** Task material **
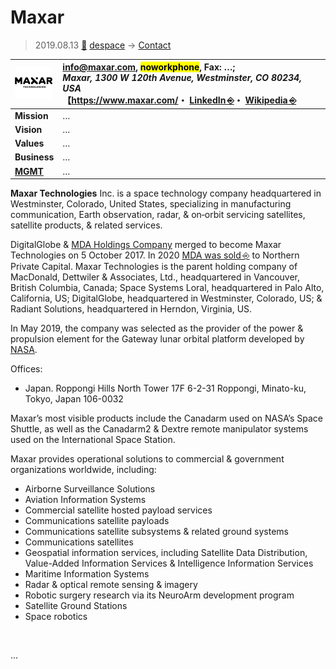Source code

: # Maxar
> 2019.08.13 [🚀](../../index/index.md) [despace](../index.md) → [Contact](../contact.md)

|[![](../f/contact/m/maxar_logo1_thumb.webp)](../f/contact/m/maxar_logo1.webp)|<info@maxar.com>, <mark>noworkphone</mark>, Fax: …;<br> *Maxar, 1300 W 120th Avenue, Westminster, CO 80234, USA*<br> 【<https://www.maxar.com/>・ [LinkedIn ⎆](https://www.linkedin.com/company/maxar-technologies-ltd/)・ [Wikipedia ⎆](https://en.wikipedia.org/wiki/Maxar_Technologies)|
|:-|:-|
|**Mission**|…|
|**Vision**|…|
|**Values**|…|
|**Business**|…|
|**[MGMT](../mgmt.md)**|…|

**Maxar Technologies** Inc. is a space technology company headquartered in Westminster, Colorado, United States, specializing in manufacturing communication, Earth observation, radar, & on‑orbit servicing satellites, satellite products, & related services.

DigitalGlobe & [MDA Holdings Company](mda.md) merged to become Maxar Technologies on 5 October 2017. In 2020 [MDA was sold ⎆](http://investor.maxar.com/investor-news/press-release-details/2019/Maxar-Technologies-to-Sell-MDA-to-Northern-Private-Capital-for-CAD1-Billion/default.aspx) to Northern Private Capital. Maxar Technologies is the parent holding company of MacDonald, Dettwiler & Associates, Ltd., headquartered in Vancouver, British Columbia, Canada; Space Systems Loral, headquartered in Palo Alto, California, US; DigitalGlobe, headquartered in Westminster, Colorado, US; & Radiant Solutions, headquartered in Herndon, Virginia, US.

In May 2019, the company was selected as the provider of the power & propulsion element for the Gateway lunar orbital platform developed by [NASA](nasa.md).

Offices:

   - Japan. Roppongi Hills North Tower 17F 6-2-31 Roppongi, Minato-ku, Tokyo, Japan 106-0032

Maxar’s most visible products include the Canadarm used on NASA’s Space Shuttle, as well as the Canadarm2 & Dextre remote manipulator systems used on the International Space Station.

Maxar provides operational solutions to commercial & government organizations worldwide, including:

   - Airborne Surveillance Solutions
   - Aviation Information Systems
   - Commercial satellite hosted payload services
   - Communications satellite payloads
   - Communications satellite subsystems & related ground systems
   - Communications satellites
   - Geospatial information services, including Satellite Data Distribution, Value-Added Information Services & Intelligence Information Services
   - Maritime Information Systems
   - Radar & optical remote sensing & imagery
   - Robotic surgery research via its NeuroArm development program
   - Satellite Ground Stations
   - Space robotics

<p style="page-break-after:always"> </p>

…
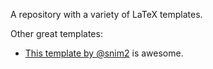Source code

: A repository with a variety of LaTeX templates.

Other great templates:

- [This template by @snim2](https://github.com/snim2/phdtemplate) is awesome.
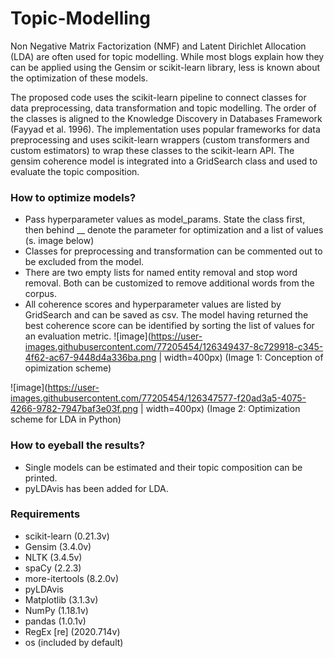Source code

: # Topic-Modelling

Non Negative Matrix Factorization (NMF) and Latent Dirichlet Allocation (LDA) are often used for topic modelling. While most blogs explain how they can be applied using the Gensim or scikit-learn library, less is known about the optimization of these models.

The proposed code uses the scikit-learn pipeline to connect classes for data preprocessing, data transformation and topic modelling. The order of the classes is aligned to the Knowledge Discovery in Databases Framework (Fayyad et al. 1996). The implementation uses popular frameworks for data preprocessing and uses scikit-learn wrappers (custom transformers and custom estimators) to wrap these classes to the scikit-learn API. The gensim coherence model is integrated into a GridSearch class and used to evaluate the topic composition. 

### How to optimize models?
- Pass hyperparameter values as model_params. State the class first, then behind __ denote the parameter for optimization and a list of values (s. image below)
- Classes for preprocessing and transformation can be commented out to be excluded from the model.
- There are two empty lists for named entity removal and stop word removal. Both can be customized to remove additional words from the corpus.
- All coherence scores and hyperparameter values are listed by GridSearch and can be saved as csv. The model having returned the best coherence score can be identified by sorting the list of values for an evaluation metric.
![image](https://user-images.githubusercontent.com/77205454/126349437-8c729918-c345-4f62-ac67-9448d4a336ba.png | width=400px)
(Image 1: Conception of opimization scheme)

![image](https://user-images.githubusercontent.com/77205454/126347577-f20ad3a5-4075-4266-9782-7947baf3e03f.png | width=400px)
(Image 2: Optimization scheme for LDA in Python)

### How to eyeball the results?
- Single models can be estimated and their topic composition can be printed.
- pyLDAvis has been added for LDA.

### Requirements
- scikit-learn (0.21.3v)
- Gensim (3.4.0v)
- NLTK (3.4.5v)
- spaCy (2.2.3)
- more-itertools (8.2.0v)
- pyLDAvis
- Matplotlib (3.1.3v)
- NumPy (1.18.1v)
- pandas (1.0.1v)
- RegEx [re] (2020.714v)
- os (included by default)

** Action item **
Omit pictures; set down the rest of the material word for word.

** Your response **
Source code

: # Maxar
> 2019.08.13 [🚀](../../index/index.md) [despace](../index.md) → [Contact](../contact.md)

|[![](../f/contact/m/maxar_logo1_thumb.webp)](../f/contact/m/maxar_logo1.webp)|<info@maxar.com>, <mark>noworkphone</mark>, Fax: …;<br> *Maxar, 1300 W 120th Avenue, Westminster, CO 80234, USA*<br> 【<https://www.maxar.com/>・ [LinkedIn ⎆](https://www.linkedin.com/company/maxar-technologies-ltd/)・ [Wikipedia ⎆](https://en.wikipedia.org/wiki/Maxar_Technologies)|
|:-|:-|
|**Mission**|…|
|**Vision**|…|
|**Values**|…|
|**Business**|…|
|**[MGMT](../mgmt.md)**|…|

**Maxar Technologies** Inc. is a space technology company headquartered in Westminster, Colorado, United States, specializing in manufacturing communication, Earth observation, radar, & on‑orbit servicing satellites, satellite products, & related services.

DigitalGlobe & [MDA Holdings Company](mda.md) merged to become Maxar Technologies on 5 October 2017. In 2020 [MDA was sold ⎆](http://investor.maxar.com/investor-news/press-release-details/2019/Maxar-Technologies-to-Sell-MDA-to-Northern-Private-Capital-for-CAD1-Billion/default.aspx) to Northern Private Capital. Maxar Technologies is the parent holding company of MacDonald, Dettwiler & Associates, Ltd., headquartered in Vancouver, British Columbia, Canada; Space Systems Loral, headquartered in Palo Alto, California, US; DigitalGlobe, headquartered in Westminster, Colorado, US; & Radiant Solutions, headquartered in Herndon, Virginia, US.

In May 2019, the company was selected as the provider of the power & propulsion element for the Gateway lunar orbital platform developed by [NASA](nasa.md).

Offices:

   - Japan. Roppongi Hills North Tower 17F 6-2-31 Roppongi, Minato-ku, Tokyo, Japan 106-0032

Maxar’s most visible products include the Canadarm used on NASA’s Space Shuttle, as well as the Canadarm2 & Dextre remote manipulator systems used on the International Space Station.

Maxar provides operational solutions to commercial & government organizations worldwide, including:

   - Airborne Surveillance Solutions
   - Aviation Information Systems
   - Commercial satellite hosted payload services
   - Communications satellite payloads
   - Communications satellite subsystems & related ground systems
   - Communications satellites
   - Geospatial information services, including Satellite Data Distribution, Value-Added Information Services & Intelligence Information Services
   - Maritime Information Systems
   - Radar & optical remote sensing & imagery
   - Robotic surgery research via its NeuroArm development program
   - Satellite Ground Stations
   - Space robotics

<p style="page-break-after:always"> </p>

…
Source code

: A repository with a variety of LaTeX templates.

Other great templates:

- [This template by @snim2](https://github.com/snim2/phdtemplate) is awesome.
Source code

: # Topic-Modelling

Non Negative Matrix Factorization (NMF) and Latent Dirichlet Allocation (LDA) are often used for topic modelling. While most blogs explain how they can be applied using the Gensim or scikit-learn library, less is known about the optimization of these models.

The proposed code uses the scikit-learn pipeline to connect classes for data preprocessing, data transformation and topic modelling. The order of the classes is aligned to the Knowledge Discovery in Databases Framework (Fayyad et al. 1996). The implementation uses popular frameworks for data preprocessing and uses scikit-learn wrappers (custom transformers and custom estimators) to wrap these classes to the scikit-learn API. The gensim coherence model is integrated into a GridSearch class and used to evaluate the topic composition. 

### How to optimize models?
- Pass hyperparameter values as model_params. State the class first, then behind __ denote the parameter for optimization and a list of values (s. image below)
- Classes for preprocessing and transformation can be commented out to be excluded from the model.
- There are two empty lists for named entity removal and stop word removal. Both can be customized to remove additional words from the corpus.
- All coherence scores and hyperparameter values are listed by GridSearch and can be saved as csv. The model having returned the best coherence score can be identified by sorting the list of values for an evaluation metric.
![image](https://user-images.githubusercontent.com/77205454/126349437-8c729918-c345-4f62-ac67-9448d4a336ba.png | width=400px)
(Image 1: Conception of opimization scheme)

![image](https://user-images.githubusercontent.com/77205454/126347577-f20ad3a5-4075-4266-9782-7947baf3e03f.png | width=400px)
(Image 2: Optimization scheme for LDA in Python)

### How to eyeball the results?
- Single models can be estimated and their topic composition can be printed.
- pyLDAvis has been added for LDA.

### Requirements
- scikit-learn (0.21.3v)
- Gensim (3.4.0v)
- NLTK (3.4.5v)
- spaCy (2.2.3)
- more-itertools (8.2.0v)
- pyLDAvis
- Matplotlib (3.1.3v)
- NumPy (1.18.1v)
- pandas (1.0.1v)
- RegEx [re] (2020.714v)
- os (included by default)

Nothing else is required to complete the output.